*INSTRUCTIONS TO FOLLOW*. Print every line of the data exactly as shown.

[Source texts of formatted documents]
= = =

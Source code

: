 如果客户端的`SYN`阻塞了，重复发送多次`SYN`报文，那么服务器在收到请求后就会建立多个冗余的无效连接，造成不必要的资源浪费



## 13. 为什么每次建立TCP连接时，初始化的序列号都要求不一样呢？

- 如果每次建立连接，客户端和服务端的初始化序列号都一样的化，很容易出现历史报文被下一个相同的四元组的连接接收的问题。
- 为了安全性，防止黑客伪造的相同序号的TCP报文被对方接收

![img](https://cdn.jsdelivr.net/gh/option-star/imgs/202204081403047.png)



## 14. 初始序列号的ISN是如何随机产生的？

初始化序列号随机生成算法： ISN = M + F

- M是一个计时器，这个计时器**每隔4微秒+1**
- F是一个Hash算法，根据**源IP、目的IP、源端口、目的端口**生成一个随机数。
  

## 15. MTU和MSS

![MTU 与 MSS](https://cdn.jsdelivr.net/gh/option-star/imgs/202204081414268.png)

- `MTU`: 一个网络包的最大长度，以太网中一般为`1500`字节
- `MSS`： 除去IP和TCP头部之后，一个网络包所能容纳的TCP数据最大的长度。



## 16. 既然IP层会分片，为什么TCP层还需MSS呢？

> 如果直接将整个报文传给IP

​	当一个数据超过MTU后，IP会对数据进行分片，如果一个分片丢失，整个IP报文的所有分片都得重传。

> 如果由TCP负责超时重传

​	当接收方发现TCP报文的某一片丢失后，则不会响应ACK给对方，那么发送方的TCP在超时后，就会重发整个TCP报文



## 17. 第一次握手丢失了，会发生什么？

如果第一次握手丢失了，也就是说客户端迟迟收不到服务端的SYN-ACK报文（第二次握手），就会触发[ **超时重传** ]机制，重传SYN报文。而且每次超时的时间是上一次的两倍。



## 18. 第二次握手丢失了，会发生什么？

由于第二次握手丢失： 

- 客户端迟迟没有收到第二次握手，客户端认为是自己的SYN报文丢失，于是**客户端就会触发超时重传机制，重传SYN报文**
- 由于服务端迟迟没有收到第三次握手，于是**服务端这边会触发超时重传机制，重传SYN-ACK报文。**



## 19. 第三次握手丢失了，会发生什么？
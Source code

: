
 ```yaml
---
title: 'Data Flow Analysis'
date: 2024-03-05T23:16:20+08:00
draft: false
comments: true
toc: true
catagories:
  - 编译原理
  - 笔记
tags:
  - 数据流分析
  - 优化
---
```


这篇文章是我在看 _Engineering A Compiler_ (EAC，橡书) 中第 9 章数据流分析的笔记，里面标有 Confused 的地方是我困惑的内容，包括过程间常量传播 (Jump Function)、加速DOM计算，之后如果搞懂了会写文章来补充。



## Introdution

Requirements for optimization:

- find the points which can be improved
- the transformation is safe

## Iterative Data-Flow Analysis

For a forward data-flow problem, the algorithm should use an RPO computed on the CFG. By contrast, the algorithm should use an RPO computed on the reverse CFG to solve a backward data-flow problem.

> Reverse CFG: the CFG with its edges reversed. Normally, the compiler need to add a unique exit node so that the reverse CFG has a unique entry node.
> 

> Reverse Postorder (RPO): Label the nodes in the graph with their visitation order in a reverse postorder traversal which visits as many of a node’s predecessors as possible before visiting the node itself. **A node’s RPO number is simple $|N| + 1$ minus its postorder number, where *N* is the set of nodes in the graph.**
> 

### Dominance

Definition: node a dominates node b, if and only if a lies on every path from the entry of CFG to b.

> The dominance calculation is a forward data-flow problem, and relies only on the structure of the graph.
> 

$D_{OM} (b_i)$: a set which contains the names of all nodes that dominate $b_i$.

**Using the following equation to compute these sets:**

= = =

*EXERCISE SOLUTION*.
Source code

: 如果客户端的`SYN`阻塞了，重复发送多次`SYN`报文，那么服务器在收到请求后就会建立多个冗余的无效连接，造成不必要的资源浪费



## 13. 为什么每次建立TCP连接时，初始化的序列号都要求不一样呢？

- 如果每次建立连接，客户端和服务端的初始化序列号都一样的化，很容易出现历史报文被下一个相同的四元组的连接接收的问题。
- 为了安全性，防止黑客伪造的相同序号的TCP报文被对方接收

![img](https://cdn.jsdelivr.net/gh/option-star/imgs/202204081403047.png)



## 14. 初始序列号的ISN是如何随机产生的？

初始化序列号随机生成算法： ISN = M + F

- M是一个计时器，这个计时器**每隔4微秒+1**
- F是一个Hash算法，根据**源IP、目的IP、源端口、目的端口**生成一个随机数。
  

## 15. MTU和MSS

![MTU 与 MSS](https://cdn.jsdelivr.net/gh/option-star/imgs/202204081414268.png)

- `MTU`: 一个网络包的最大长度，以太网中一般为`1500`字节
- `MSS`： 除去IP和TCP头部之后，一个网络包所能容纳的TCP数据最大的长度。



## 16. 既然IP层会分片，为什么TCP层还需MSS呢？

> 如果直接将整个报文传给IP

​	当一个数据超过MTU后，IP会对数据进行分片，如果一个分片丢失，整个IP报文的所有分片都得重传。

> 如果由TCP负责超时重传

​	当接收方发现TCP报文的某一片丢失后，则不会响应ACK给对方，那么发送方的TCP在超时后，就会重发整个TCP报文



## 17. 第一次握手丢失了，会发生什么？

如果第一次握手丢失了，也就是说客户端迟迟收不到服务端的SYN-ACK报文（第二次握手），就会触发[ **超时重传** ]机制，重传SYN报文。而且每次超时的时间是上一次的两倍。



## 18. 第二次握手丢失了，会发生什么？

由于第二次握手丢失： 

- 客户端迟迟没有收到第二次握手，客户端认为是自己的SYN报文丢失，于是**客户端就会触发超时重传机制，重传SYN报文**
- 由于服务端迟迟没有收到第三次握手，于是**服务端这边会触发超时重传机制，重传SYN-ACK报文。**



## 19. 第三次握手丢失了，会发生什么？
Source code

:
 ```yaml
---
title: 'Data Flow Analysis'
date: 2024-03-05T23:16:20+08:00
draft: false
comments: true
toc: true
catagories:
  - 编译原理
  - 笔记
tags:
  - 数据流分析
  - 优化
---
```


这篇文章是我在看 _Engineering A Compiler_ (EAC，橡书) 中第 9 章数据流分析的笔记，里面标有 Confused 的地方是我困惑的内容，包括过程间常量传播 (Jump Function)、加速DOM计算，之后如果搞懂了会写文章来补充。



## Introdution

Requirements for optimization:

- find the points which can be improved
- the transformation is safe

## Iterative Data-Flow Analysis

For a forward data-flow problem, the algorithm should use an RPO computed on the CFG. By contrast, the algorithm should use an RPO computed on the reverse CFG to solve a backward data-flow problem.

> Reverse CFG: the CFG with its edges reversed. Normally, the compiler need to add a unique exit node so that the reverse CFG has a unique entry node.
> 

> Reverse Postorder (RPO): Label the nodes in the graph with their visitation order in a reverse postorder traversal which visits as many of a node’s predecessors as possible before visiting the node itself. **A node’s RPO number is simple $|N| + 1$ minus its postorder number, where *N* is the set of nodes in the graph.**
> 

### Dominance

Definition: node a dominates node b, if and only if a lies on every path from the entry of CFG to b.

> The dominance calculation is a forward data-flow problem, and relies only on the structure of the graph.
> 

$D_{OM} (b_i)$: a set which contains the names of all nodes that dominate $b_i$.

**Using the following equation to compute these sets:**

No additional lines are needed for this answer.